Much of Carriere’s early life is unknown. He was the youngest of seven children, born in St. Landry Parish in 1831, a few months after the death of his father. In 1860 a census recorder found Carriere living on a small farm with two free women of mixed racial ancestry; both were named Mary Guillory, and one was old enough to be the mother or aunt of the other. Like his neighbors, Carriere was illiterate and poor. The elder Mary Guillory, potentially his partner, was not the only free person of color around. Carriere, like many poor white people in the South, lived on the margins of the slave-based plantation economy and in close proximity to poor free people of color and enslaved people. When Louisiana seceded from the United States in 1861 to protect slavery, people like Carriere had little reason to fight for their state in the ensuing war, seeing no personal benefit. Some resented the wealthy plantation owners who often dominated politics in southern states. Others, of course, joined the fight because they felt that threats to slavery were also threats to white supremacy, which was sometimes the only thing that gave poor white people status, rights, and power over Black people. Carriere’s views are a mystery.

When the Confederacy passed a conscription act in 1862, Carriere and his peers had reason to resist. After Union forces routed the Confederates in the Bayou Teche region in the spring of 1863, many recusant conscripts and conscript-aged men deserted for the woods and swamps of southwestern Louisiana. Carriere came to lead a band in the Bois Mallet area, west of Opelousas near present-day Eunice.

As the war dragged on, Carriere attracted more supporters, including enslaved people and free people of color. Martin Guillory, brother of Carriere’s possible partner Mary, became one of his lieutenants. By February 1864, Carriere counted around one thousand men under his command. They resisted attempts by Confederate soldiers and militia to force them into military service. They also raided nearby farms and towns to hamper the Confederate war effort and to supply themselves with food and other necessities. By May 1864, Confederate General Richard B. Taylor ordered the 4th Louisiana Cavalry to kill or capture the guerillas. The war between the Confederates and Carriere’s band lasted a year.

The twilight of the Civil War proved to be Carriere’s downfall. The threat of the Confederate draft waned and then collapsed after crushing Union military victories in the winter and spring of 1865. Most of Carriere’s guerillas returned to their homes, leaving Carriere vulnerable to attack.
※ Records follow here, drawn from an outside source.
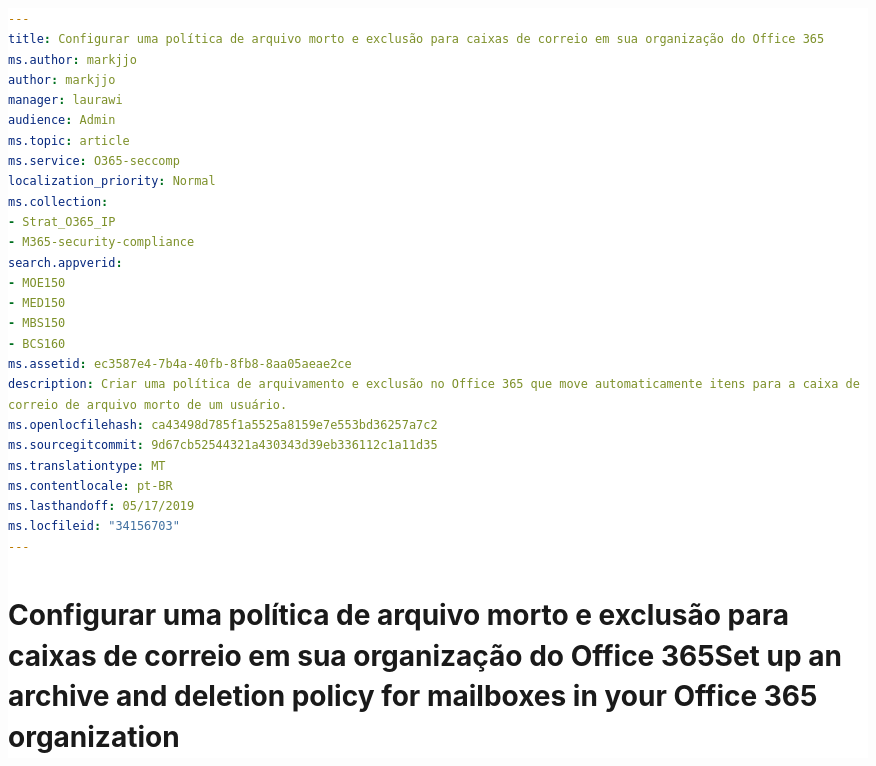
 ```yaml
---
title: Configurar uma política de arquivo morto e exclusão para caixas de correio em sua organização do Office 365
ms.author: markjjo
author: markjjo
manager: laurawi
audience: Admin
ms.topic: article
ms.service: O365-seccomp
localization_priority: Normal
ms.collection:
- Strat_O365_IP
- M365-security-compliance
search.appverid:
- MOE150
- MED150
- MBS150
- BCS160
ms.assetid: ec3587e4-7b4a-40fb-8fb8-8aa05aeae2ce
description: Criar uma política de arquivamento e exclusão no Office 365 que move automaticamente itens para a caixa de correio de arquivo morto de um usuário.
ms.openlocfilehash: ca43498d785f1a5525a8159e7e553bd36257a7c2
ms.sourcegitcommit: 9d67cb52544321a430343d39eb336112c1a11d35
ms.translationtype: MT
ms.contentlocale: pt-BR
ms.lasthandoff: 05/17/2019
ms.locfileid: "34156703"
---
```

# <a name="set-up-an-archive-and-deletion-policy-for-mailboxes-in-your-office-365-organization"></a><span data-ttu-id="eb2b5-103">Configurar uma política de arquivo morto e exclusão para caixas de correio em sua organização do Office 365</span><span class="sxs-lookup"><span data-stu-id="eb2b5-103">Set up an archive and deletion policy for mailboxes in your Office 365 organization</span></span>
Brought to their knees but not yet defeated, the Confederate military and the secessionist Louisiana government continued to pursue Carriere. The cavalry caught Carriere and killed him in May 1865.

Carriere was not the only resistor to the Confederate draft during the Civil War (the most famous being Newton Knight, the subject of the 2016 film Free State of Jones). His resistance to the Confederacy and the common cause he found with Black people underscore the complexity of the US South and Louisiana during the Civil War era.